Although this region is called the Asteroid Belt, the asteroids are not strewn so thickly that they represent a hazard to space navigation. Far from it. The so-called Belt is a region of vast emptiness, dark and lonely and very far from human civilization.

Until the invention of the Duncan fusion drive the Asteroid Belt was too far from the Earth/Moon system to be of economic value. Once fusion propulsion became practical, however, the Belt became the region where prospectors and miners could make fortunes for themselves, or die in the effort.

Many of them died. More than a few were killed.

THREE YEARS LATER

CHAPTER 1

I said it would be simple,” Lars Fuchs repeated. “I did not say it would be easy.”

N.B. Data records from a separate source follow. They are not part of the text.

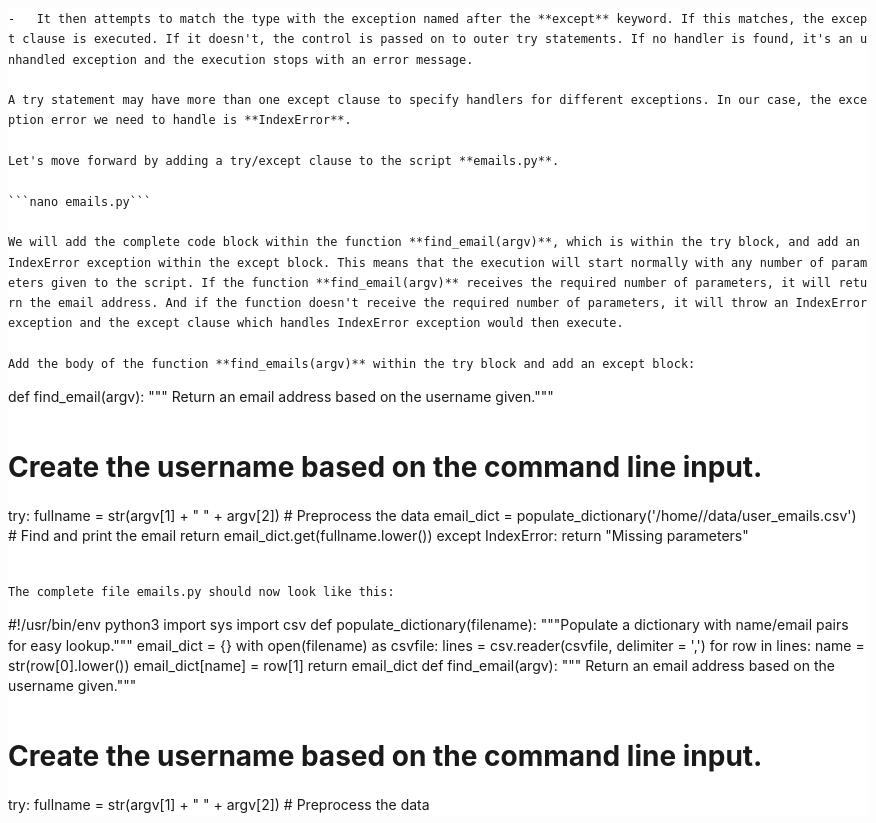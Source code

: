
 ```
-   It then attempts to match the type with the exception named after the **except** keyword. If this matches, the except clause is executed. If it doesn't, the control is passed on to outer try statements. If no handler is found, it's an unhandled exception and the execution stops with an error message.

A try statement may have more than one except clause to specify handlers for different exceptions. In our case, the exception error we need to handle is **IndexError**.

Let's move forward by adding a try/except clause to the script **emails.py**.

```nano emails.py```

We will add the complete code block within the function **find_email(argv)**, which is within the try block, and add an IndexError exception within the except block. This means that the execution will start normally with any number of parameters given to the script. If the function **find_email(argv)** receives the required number of parameters, it will return the email address. And if the function doesn't receive the required number of parameters, it will throw an IndexError exception and the except clause which handles IndexError exception would then execute.

Add the body of the function **find_emails(argv)** within the try block and add an except block:

```
def find_email(argv):
  """ Return an email address based on the username given."""
  # Create the username based on the command line input.
  try:
    fullname = str(argv[1] + " " + argv[2])
    # Preprocess the data
    email_dict = populate_dictionary('/home/<username>/data/user_emails.csv')
    # Find and print the email
    return email_dict.get(fullname.lower())
  except IndexError:
    return "Missing parameters"
```

The complete file emails.py should now look like this:

```
#!/usr/bin/env python3
import sys
import csv
def populate_dictionary(filename):
  """Populate a dictionary with name/email pairs for easy lookup."""
  email_dict = {}
  with open(filename) as csvfile:
    lines = csv.reader(csvfile, delimiter = ',')
    for row in lines:
      name = str(row[0].lower())
      email_dict[name] = row[1]
  return email_dict
def find_email(argv):
  """ Return an email address based on the username given."""
  # Create the username based on the command line input.
  try:
    fullname = str(argv[1] + " " + argv[2])
    # Preprocess the data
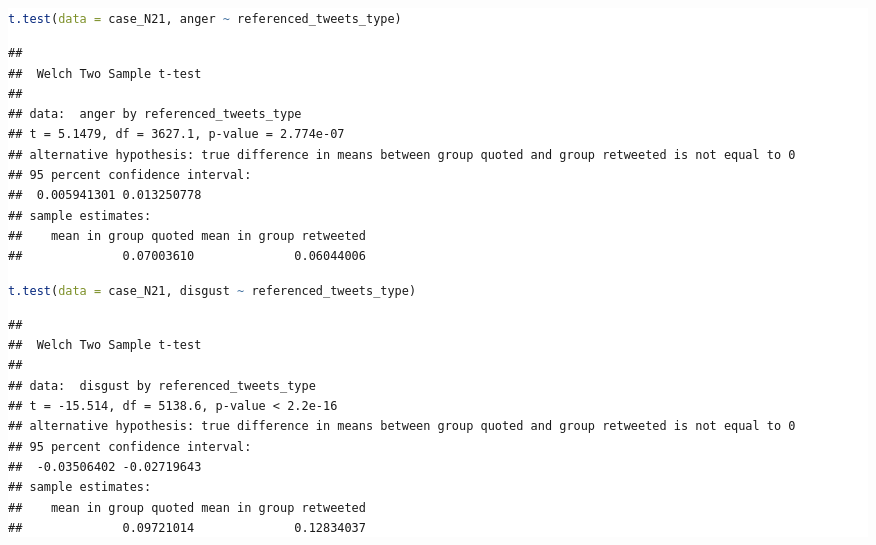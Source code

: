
 ``` r
t.test(data = case_N21, anger ~ referenced_tweets_type)
```

    ## 
    ##  Welch Two Sample t-test
    ## 
    ## data:  anger by referenced_tweets_type
    ## t = 5.1479, df = 3627.1, p-value = 2.774e-07
    ## alternative hypothesis: true difference in means between group quoted and group retweeted is not equal to 0
    ## 95 percent confidence interval:
    ##  0.005941301 0.013250778
    ## sample estimates:
    ##    mean in group quoted mean in group retweeted 
    ##              0.07003610              0.06044006

``` r
t.test(data = case_N21, disgust ~ referenced_tweets_type)
```

    ## 
    ##  Welch Two Sample t-test
    ## 
    ## data:  disgust by referenced_tweets_type
    ## t = -15.514, df = 5138.6, p-value < 2.2e-16
    ## alternative hypothesis: true difference in means between group quoted and group retweeted is not equal to 0
    ## 95 percent confidence interval:
    ##  -0.03506402 -0.02719643
    ## sample estimates:
    ##    mean in group quoted mean in group retweeted 
    ##              0.09721014              0.12834037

George Ambrose—Big George to everyone who knew him —scratched absently at his thick red beard as he gazed thoughtfully out through the window of Starpower 1’s bridge toward the immense looming dark bulk of the asteroid Ceres. “I di’n’t come out here to get involved in daft schemes, Lars,” he said. His voice was surprisingly high and sweet for such a shaggy mastodon of a man.

For a long moment the only sound in the compartment was the eternal hum of electrical equipment. Then Fuchs pushed between the two pilots’ seats to drift toward Big George. Stopping himself with a touch of his hand against the metal overhead, he said in an urgent whisper, “We can do it. Given time and resources.”

“It’s fookin’ insane,” George muttered. But he kept staring out at the asteroid’s rock-strewn, pockmarked surface.

They made an odd pair: the big, bulky Aussie with his shaggy brick-red mane and beard, hovering weightlessly beside the dark, intense, thickset Fuchs. Three years in the Belt had changed Fuchs somewhat: he was still burly, barrel-chested, but he had let his chestnut brown hair grow almost to his collar, and the earring he wore was now a polished chip of asteroidal copper. A slim bracelet of copper circled his left wrist. Yet in their individual ways, both men looked powerful, determined, even dangerous. “Living inside Ceres is bad for our health,” Fuchs said.

George countered, “Plenty of radiation protection from the rock.”

“It’s the microgravity,” Fuchs said earnestly. “It’s not good for us, physically.”

“I like it.”

“But the bones become so brittle. Dr. Cardenas says the rate of fractures is rising steeply. You’ve seen that yourself, haven’t you?”